Circadian rhythms are intertwined with multiple processes, including addictions and mental health disorders, for recent reviews, see Damaggio and Gorman (2014), Landgraf et al. (2014) and Schnell et al. (2014a). We found enrichment for circadian rhythm genes and those included: Csnk1e, Cry1, Npas2, Nr1d1, Per1, and Per2. Nr1d1 is of particular interest because it is a transcription factor that interacts with clock proteins (Ueda et al., 2005). Also, Nr1d1 has now been found to be reliably and significantly reduced in four maternal brain regions, NAC, mPFC, MPOA, and LS (Eisinger et al., 2013b, 2014; Driessen et al., 2014a), suggesting its downregulation is critical for production of the maternal brain. We also found enrichment for genes related to acetylation events and some of these may have relevance to a recent finding for involvement of deacetylation in supporting gene expression and maternal care in mice (Stolzenberg et al., 2014) and acetylation processes in gene expression and pair bonding in prairie voles (Wang et al., 2013).

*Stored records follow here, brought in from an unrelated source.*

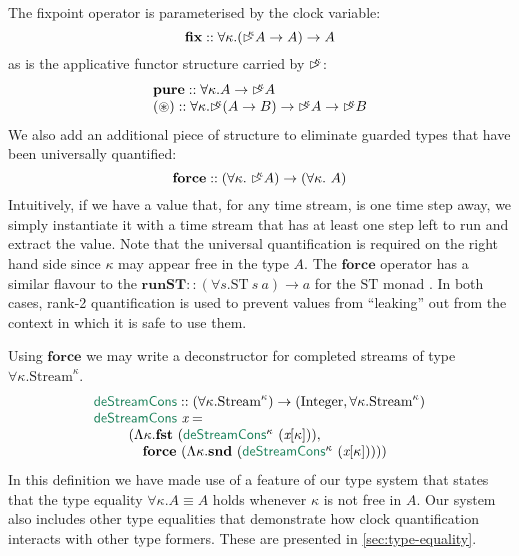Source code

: \documentclass[natbib]{sigplanconf}
\newcommand{\elim}[1]{\textcolor{elim}{\textsf{#1}}}
\newcommand{\kw}[1]{\textbf{#1}}
\newcommand{\tyname}[1]{\textrm{#1}}
\newcommand{\ident}[1]{\textit{#1}}
\newcommand{\delay}[1]{\mathord{\rhd\kern-0.4em^{#1}}}
\begin{document}
The fixpoint operator is parameterised by the clock variable:
\begin{displaymath}
  \kw{fix} :: \forall \kappa. (\delay\kappa A \to A) \to A
\end{displaymath}
as is the applicative functor structure carried by $\delay\kappa$:
\begin{displaymath}
  \begin{array}{l}
    \kw{pure} :: \forall \kappa. A \to \delay\kappa A \\
    \kw{$(\circledast)$} :: \forall \kappa. \delay\kappa (A \to B) \to \delay\kappa A \to \delay\kappa B
  \end{array}
\end{displaymath}
We also add an additional piece of structure to eliminate guarded
types that have been universally quantified:
\begin{displaymath}
  \kw{force} :: (\forall \kappa.\ \delay\kappa A) \to (\forall \kappa.\ A)
\end{displaymath}
Intuitively, if we have a value that, for any time stream, is one time
step away, we simply instantiate it with a time stream that has at
least one step left to run and extract the value. Note that the
universal quantification is required on the right hand side since
$\kappa$ may appear free in the type $A$. The $\kw{force}$ operator
has a similar flavour to the $\kw{runST} :: (\forall s. \tyname{ST}\
s\ a) \to a$ for the $\tyname{ST}$ monad
\cite{DBLP:journals/jfp/MoggiS01,launchbury94lazy}. In both cases,
rank-2 quantification is used to prevent values from ``leaking'' out
from the context in which it is safe to use them.

Using $\kw{force}$ we may write a deconstructor for completed streams
of type $\forall \kappa. \tyname{Stream}^\kappa$.
\begin{displaymath}
  \begin{array}{l}
    \elim{deStreamCons} :: (\forall \kappa. \tyname{Stream}^\kappa) \to (\tyname{Integer}, \forall \kappa. \tyname{Stream}^\kappa) \\
    \elim{deStreamCons}\ \ident{x} = \\
    \quad\quad
    \begin{array}[t]{l}
      (\Lambda \kappa. \kw{fst}\ (\elim{deStreamCons}^\kappa\ (\ident{x}[\kappa])),\\
      \quad\kw{force}\ (\Lambda \kappa. \kw{snd}\ (\elim{deStreamCons}^\kappa\ (\ident{x}[\kappa]))))
    \end{array}
  \end{array}
\end{displaymath}
In this definition we have made use of a feature of our type system
that states that the type equality $\forall \kappa. A \equiv A$ holds
whenever $\kappa$ is not free in $A$. Our system also includes other
type equalities that demonstrate how clock quantification interacts
with other type formers. These are presented in
\autoref{sec:type-equality}.
\end{document}
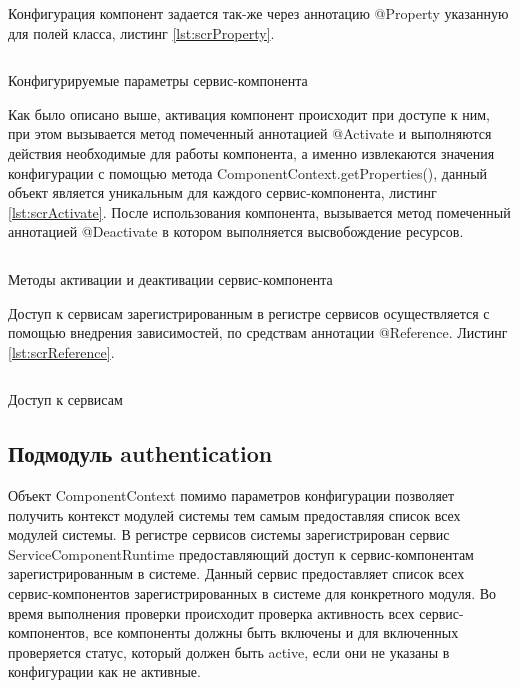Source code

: Конфигурация компонент задается так-же через аннотацию @Property указанную для полей класса, листинг \ref{lst:scrProperty}. 

\begin{listing}[H]
\inputminted[linenos,frame=single]{java}{inc/src/scrProperty}
\caption{Конфигурируемые параметры сервис-компонента} 
\label{lst:scrProperty}
\end{listing}

Как было описано выше, активация компонент происходит при доступе к ним, при этом вызывается метод помеченный аннотацией @Activate и выполняются действия необходимые для работы компонента, а именно извлекаются значения конфигурации с помощью метода ComponentContext.getProperties(), данный объект является уникальным для каждого сервис-компонента, листинг \ref{lst:scrActivate}. После использования компонента, вызывается метод помеченный аннотацией @Deactivate в котором выполняется высвобождение ресурсов.

\begin{listing}[H]
\inputminted[linenos,frame=single]{java}{inc/src/scrActivate}
\caption{Методы активации и деактивации сервис-компонента} 
\label{lst:scrActivate}
\end{listing}

Доступ к сервисам зарегистрированным в регистре сервисов осуществляется с помощью внедрения зависимостей, по средствам аннотации @Reference. Листинг \ref{lst:scrReference}.

\begin{listing}[H]
\inputminted[linenos,frame=single]{java}{inc/src/scrReference}
\caption{Доступ к сервисам} 
\label{lst:scrReference}
\end{listing}

\subsection{Подмодуль authentication}
Объект ComponentContext помимо параметров конфигурации позволяет получить контекст модулей системы тем самым предоставляя список всех модулей системы. В регистре сервисов системы зарегистрирован сервис ServiceComponentRuntime предоставляющий доступ к сервис-компонентам зарегистрированным в системе. Данный сервис предоставляет список всех сервис-компонентов зарегистрированных в системе для конкретного модуля. Во время выполнения проверки происходит проверка активность всех сервис-компонентов, все компоненты должны быть включены и для включенных проверяется статус, который должен быть active, если они не указаны в конфигурации как не активные.

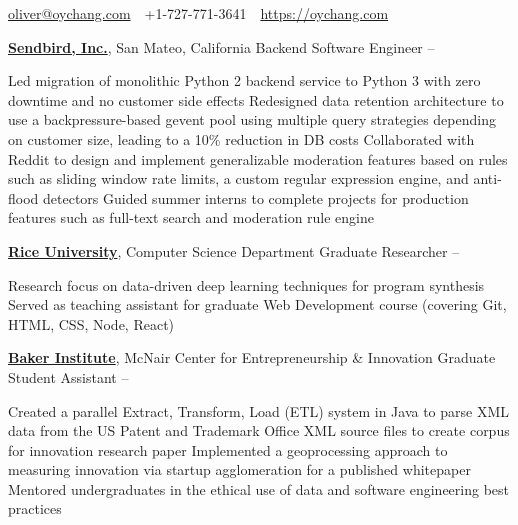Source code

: \documentclass[letterpaper,MMMyyyy,nonstopmode]{simpleresumecv}
\newcommand{\CVAuthor}{Oliver Chang}
\newcommand{\CVWebpage}{https://oychang.com}
\begin{document}

\Title{\CVAuthor}

\begin{SubTitle}
\href{mailto:oliver@oychang.com}{oliver@oychang.com}
\,\SubBulletSymbol\,
+1-727-771-3641
\,\SubBulletSymbol\,
\href{\CVWebpage}
{\url{\CVWebpage}}
\end{SubTitle}

\begin{Body}




\Entry
\href{https://www.sendbird.com/}{\textbf{Sendbird, Inc.}}, San Mateo, California
\Gap
\BulletItem Backend Software Engineer
\hfill {} -- 
\begin{Detail}
\SubBulletItem Led migration of monolithic Python 2 backend service to Python 3 with zero downtime and no customer side effects
\SubBulletItem Redesigned data retention architecture to use a backpressure-based gevent pool using multiple query strategies depending on customer size, leading to a 10\% reduction in DB costs
\SubBulletItem Collaborated with Reddit to design and implement generalizable moderation features based on rules such as sliding window rate limits, a custom regular expression engine, and anti-flood detectors
\SubBulletItem Guided summer interns to complete projects for production features such as full-text search and moderation rule engine
\end{Detail}

\Entry
\href{http://www.rice.edu/}{\textbf{Rice University}}, Computer Science Department
\Gap
\BulletItem Graduate Researcher
\hfill {} -- 
\begin{Detail}
\SubBulletItem Research focus on data-driven deep learning techniques for program synthesis
\SubBulletItem Served as teaching assistant for graduate Web Development course (covering Git, HTML, CSS, Node, React)
\end{Detail}

\Entry
\href{http://www.rice.edu/}{\textbf{Baker Institute}}, McNair Center for Entrepreneurship \& Innovation
\Gap
\BulletItem Graduate Student Assistant
\hfill {} -- 
\begin{Detail}
\SubBulletItem Created a parallel Extract, Transform, Load (ETL) system in Java to parse XML data from the US Patent and Trademark Office XML source files to create corpus for innovation research paper
\SubBulletItem Implemented a geoprocessing approach to measuring innovation via startup agglomeration for a published whitepaper
\SubBulletItem Mentored undergraduates in the ethical use of data and software engineering best practices
\end{Detail}


\end{Body}
\end{document}
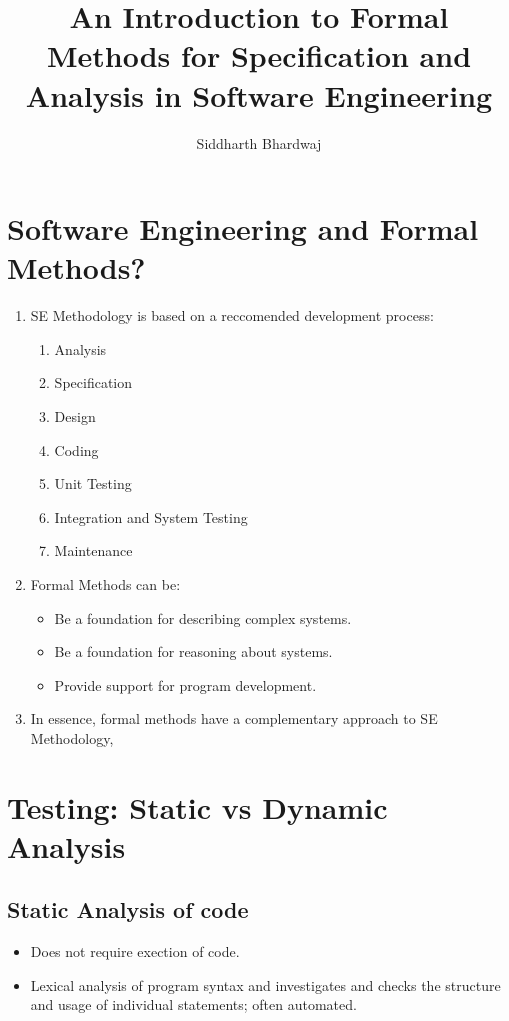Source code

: \documentclass{article}
\title{An Introduction to Formal Methods for Specification and Analysis in Software Engineering}
\author{Siddharth Bhardwaj}
\begin{document}
    \maketitle
    \newpage

    \section{Software Engineering and Formal Methods?}
    \begin{enumerate}
        \item SE Methodology is based on a reccomended development process:\begin{enumerate}
            \item Analysis
            \item Specification
            \item Design
            \item Coding
            \item Unit Testing 
            \item Integration and System Testing 
            \item Maintenance
        \end{enumerate}    
        \item Formal Methods can be:\begin{itemize}
            \item Be a foundation for describing complex systems.
            \item Be a foundation for reasoning about systems.
            \item Provide support for program development.
        \end{itemize}
        \item In essence, formal methods have a complementary approach to SE Methodology,
    \end{enumerate}
    \section{Testing: Static vs Dynamic Analysis}
    \subsection{Static Analysis of code}
    \begin{itemize}
        \item Does not require exection of code.
        \item Lexical analysis of program syntax and investigates and checks the structure and usage
        of individual statements; often automated. 
    \end{itemize}
\end{document}
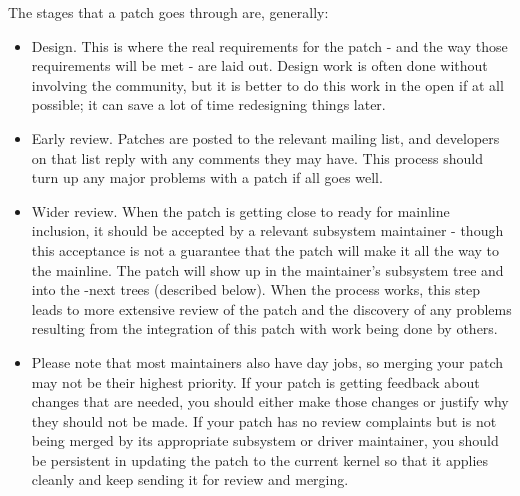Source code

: \documentclass[a4paper,8pt,english]{sphinxmanual}
\begin{document}
The stages that a patch goes through are, generally:
\begin{itemize}
\item {} 
Design.  This is where the real requirements for the patch - and the way
those requirements will be met - are laid out.  Design work is often
done without involving the community, but it is better to do this work
in the open if at all possible; it can save a lot of time redesigning
things later.

\item {} 
Early review.  Patches are posted to the relevant mailing list, and
developers on that list reply with any comments they may have.  This
process should turn up any major problems with a patch if all goes
well.

\item {} 
Wider review.  When the patch is getting close to ready for mainline
inclusion, it should be accepted by a relevant subsystem maintainer -
though this acceptance is not a guarantee that the patch will make it
all the way to the mainline.  The patch will show up in the maintainer's
subsystem tree and into the -next trees (described below).  When the
process works, this step leads to more extensive review of the patch and
the discovery of any problems resulting from the integration of this
patch with work being done by others.

\end{itemize}
\begin{itemize}
\item {} 
Please note that most maintainers also have day jobs, so merging
your patch may not be their highest priority.  If your patch is
getting feedback about changes that are needed, you should either
make those changes or justify why they should not be made.  If your
patch has no review complaints but is not being merged by its
appropriate subsystem or driver maintainer, you should be persistent
in updating the patch to the current kernel so that it applies cleanly
and keep sending it for review and merging.

\end{itemize}
\end{document}
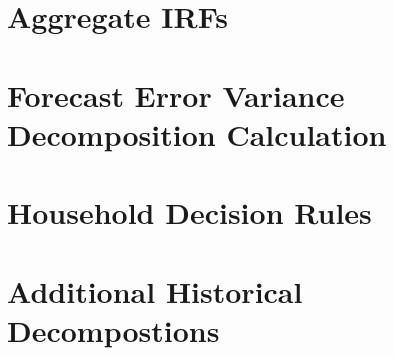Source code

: \documentclass[11pt]{article}
\numberwithin{equation}{section} %
\numberwithin{figure}{section} %
\numberwithin{table}{section} %
\begin{document}
\section{Aggregate IRFs} \label{app:agg-irfs}

\FloatBarrier

\section{Forecast Error Variance Decomposition Calculation} \label{app:fevd}

\FloatBarrier

\section{Household Decision Rules} \label{app:dec-rules}

\FloatBarrier

\section{Additional Historical Decompostions} \label{app:hist-decomp}

\FloatBarrier
\end{document}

In this study, we evaluate for the first time large scale gene expression changes that occur in NAC in mothers when pups have become highly rewarding. Using bioinformatics tools we find enrichment for genes involved in addiction and reward using multiple independently curated databases. A novelty of this study is the identification of over a hundred addiction/reward-related genes that are likely recruited and promote the emergence of a new natural reward, the offspring. Interestingly, in rodents, the rewarding properties of pups begins waning about half way through lactation (Seip and Morrell, 2007), so the maternal rodent brain provides an example of how an animal can both increase and lessen a natural reward. Further, mothering decreases the rewarding properties of drugs (Mattson et al., 2001, 2003; Ferris et al., 2005), so it is possible that insight from the maternal NAC could provide new insights into how to mitigate addictions.